Take a second and read that again. It's important. Sometimes (often for us computational types) research involves building stuff, and conversely sometimes building (better) stuff involves research. Unfortunately frequently these days, though, people get so into being driven by the technology and building things that they forget there's a difference between the two things. But remember: they are not the same thing.
What makes work research is that it contributes to generalizable knowledge. The existence of a new artifact in the world is not the same as new knowledge, even an artifact that's really good at solving a really important problem. If there's a wide stream and a way to cross it is badly needed, and you try a bunch of ways to build a bridge to get across it, and a bunch of ways fail but finally one of them works... well, you've built something, you've solved a problem, and you might in fact have made the world a better place --- but you haven't necessarily contributed anything to human knowledge. The key question is, was anything learned in the process of getting that bridge built that can be communicated to and used by others, beyond the knowledge that this particular bridge did best at this problem for this particular stream? It doesn't have to be a ton of new, generalizable knowledge, but it needs to be something, or it's not a research contribution. (There's a nice discussion of this in the context of human subjects research here, but the same notion of a contribution to generalizable knowledge is the gold standard for what research means pretty much universally.)

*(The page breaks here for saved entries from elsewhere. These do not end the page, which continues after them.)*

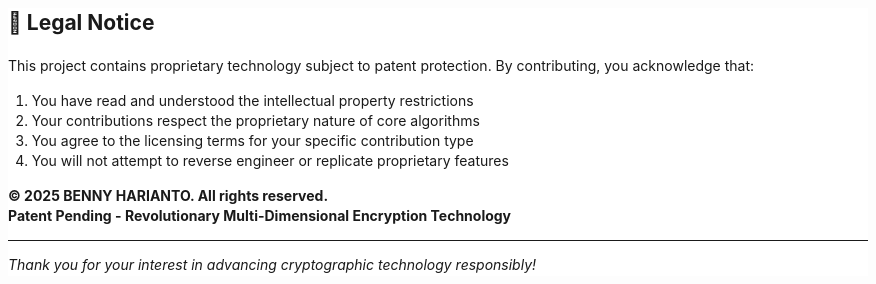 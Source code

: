 ## 📜 **Legal Notice**

This project contains proprietary technology subject to patent protection. By contributing, you acknowledge that:

1. You have read and understood the intellectual property restrictions
2. Your contributions respect the proprietary nature of core algorithms
3. You agree to the licensing terms for your specific contribution type
4. You will not attempt to reverse engineer or replicate proprietary features

**© 2025 BENNY HARIANTO. All rights reserved.**  
**Patent Pending - Revolutionary Multi-Dimensional Encryption Technology**

---

*Thank you for your interest in advancing cryptographic technology responsibly!*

Go back to the previous paragraph, replace "bridge" with "system", replace "crossing the stream" with whatever your task/evaluation are about, and replace "did best at this problem" with "improved the state of the art"; and now re-read it. And once you're done with that, whether you choose to do MT or anything else, get out there and do some research! (Unless you prefer to build stuff, of course. Which is totally ok also, and not any less valuable or important in the world -- the point here is not to fall into the trap of thinking that the two are the same thing.)

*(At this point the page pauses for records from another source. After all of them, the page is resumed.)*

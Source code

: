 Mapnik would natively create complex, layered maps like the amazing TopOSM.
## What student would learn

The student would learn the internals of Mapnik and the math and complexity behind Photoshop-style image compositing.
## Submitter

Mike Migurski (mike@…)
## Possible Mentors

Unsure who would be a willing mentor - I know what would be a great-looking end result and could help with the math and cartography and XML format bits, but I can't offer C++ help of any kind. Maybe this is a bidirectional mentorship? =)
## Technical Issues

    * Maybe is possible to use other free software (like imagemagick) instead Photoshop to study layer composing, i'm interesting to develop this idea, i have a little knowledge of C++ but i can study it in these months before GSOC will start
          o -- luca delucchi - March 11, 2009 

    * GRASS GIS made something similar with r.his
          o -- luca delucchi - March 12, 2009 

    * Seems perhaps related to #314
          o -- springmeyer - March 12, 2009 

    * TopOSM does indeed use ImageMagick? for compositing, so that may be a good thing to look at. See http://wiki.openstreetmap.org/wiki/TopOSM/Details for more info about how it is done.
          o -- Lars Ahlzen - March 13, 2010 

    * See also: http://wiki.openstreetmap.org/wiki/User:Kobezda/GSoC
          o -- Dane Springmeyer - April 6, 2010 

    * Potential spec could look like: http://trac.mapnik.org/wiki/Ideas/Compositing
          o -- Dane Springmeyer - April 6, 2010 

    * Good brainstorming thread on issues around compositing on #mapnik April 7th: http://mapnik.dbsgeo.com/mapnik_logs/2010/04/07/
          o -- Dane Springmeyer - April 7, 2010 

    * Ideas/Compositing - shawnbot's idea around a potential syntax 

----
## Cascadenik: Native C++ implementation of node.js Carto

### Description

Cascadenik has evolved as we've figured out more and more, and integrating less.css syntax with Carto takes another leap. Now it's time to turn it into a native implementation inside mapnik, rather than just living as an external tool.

I've gone further afield than I intended, from a bit of explanation of personal research history and choices related to MT, to a rather strident generally commentary on the state of NLP in general. So I'll stop --- but first, let me observe that what I've written here, albeit possibly a bit more extreme in its expression, is not unique to me: other experienced NLP researchers are talking this way about the state of the field and trying to figure out what should be done about it. I don't know who agrees or disagrees, nor if a majority of people would agree with this view, but there are enough of us out there that if you're in or planning to be in a PhD program involving NLP, I strongly recommend you see what your potential advisors think.